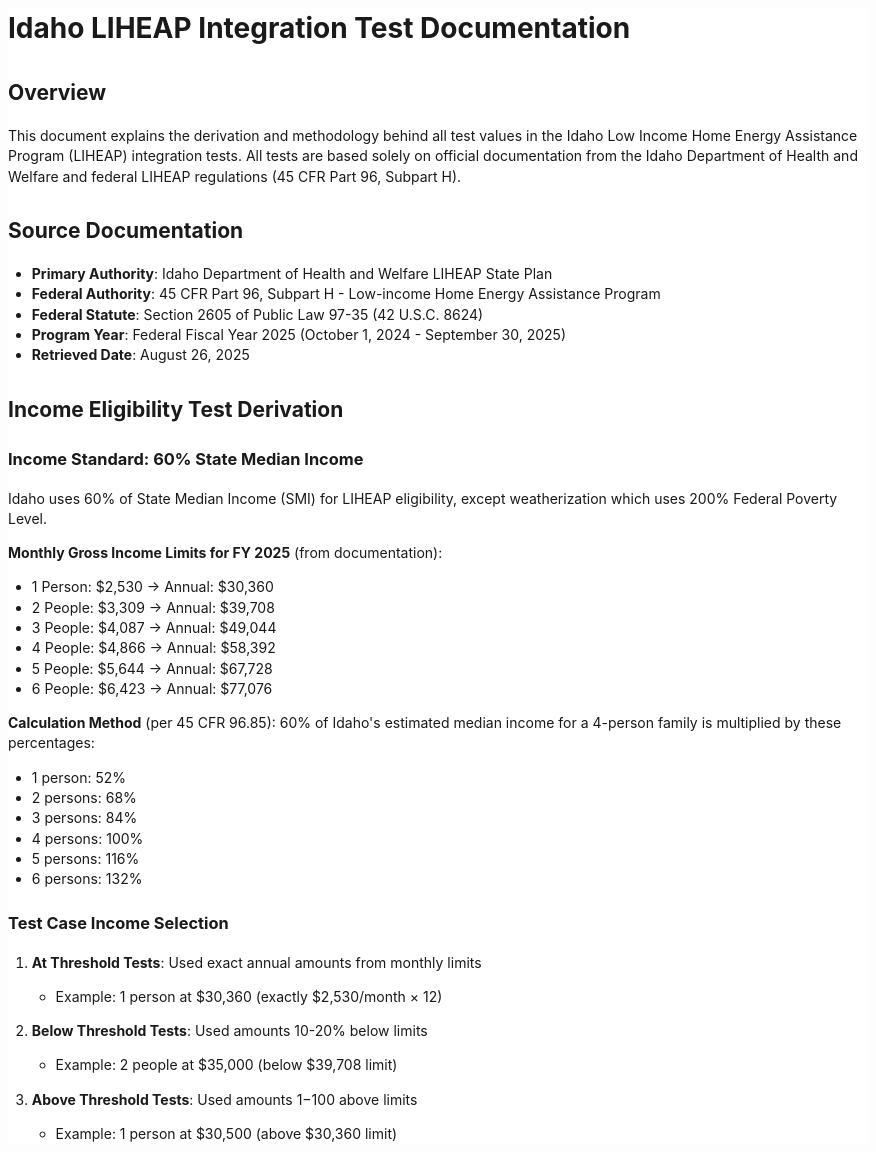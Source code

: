 # Idaho LIHEAP Integration Test Documentation

## Overview

This document explains the derivation and methodology behind all test values in the Idaho Low Income Home Energy Assistance Program (LIHEAP) integration tests. All tests are based solely on official documentation from the Idaho Department of Health and Welfare and federal LIHEAP regulations (45 CFR Part 96, Subpart H).

## Source Documentation

- **Primary Authority**: Idaho Department of Health and Welfare LIHEAP State Plan
- **Federal Authority**: 45 CFR Part 96, Subpart H - Low-income Home Energy Assistance Program
- **Federal Statute**: Section 2605 of Public Law 97-35 (42 U.S.C. 8624)
- **Program Year**: Federal Fiscal Year 2025 (October 1, 2024 - September 30, 2025)
- **Retrieved Date**: August 26, 2025

## Income Eligibility Test Derivation

### Income Standard: 60% State Median Income

Idaho uses 60% of State Median Income (SMI) for LIHEAP eligibility, except weatherization which uses 200% Federal Poverty Level.

**Monthly Gross Income Limits for FY 2025** (from documentation):
- 1 Person: $2,530 → Annual: $30,360
- 2 People: $3,309 → Annual: $39,708  
- 3 People: $4,087 → Annual: $49,044
- 4 People: $4,866 → Annual: $58,392
- 5 People: $5,644 → Annual: $67,728
- 6 People: $6,423 → Annual: $77,076

**Calculation Method** (per 45 CFR 96.85):
60% of Idaho's estimated median income for a 4-person family is multiplied by these percentages:
- 1 person: 52%
- 2 persons: 68%
- 3 persons: 84%
- 4 persons: 100%
- 5 persons: 116%
- 6 persons: 132%

### Test Case Income Selection

1. **At Threshold Tests**: Used exact annual amounts from monthly limits
   - Example: 1 person at $30,360 (exactly $2,530/month × 12)

2. **Below Threshold Tests**: Used amounts 10-20% below limits
   - Example: 2 people at $35,000 (below $39,708 limit)

3. **Above Threshold Tests**: Used amounts $1-$100 above limits
   - Example: 1 person at $30,500 (above $30,360 limit)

____________________

### What is being asked
None of the lines before the one containing "- Example: 2" belong in the answer; reproduce that line and all later lines of the records exactly.

### Answer section
   - Example: 2 people at $35,000 (below $39,708 limit)

3. **Above Threshold Tests**: Used amounts $1-$100 above limits
   - Example: 1 person at $30,500 (above $30,360 limit)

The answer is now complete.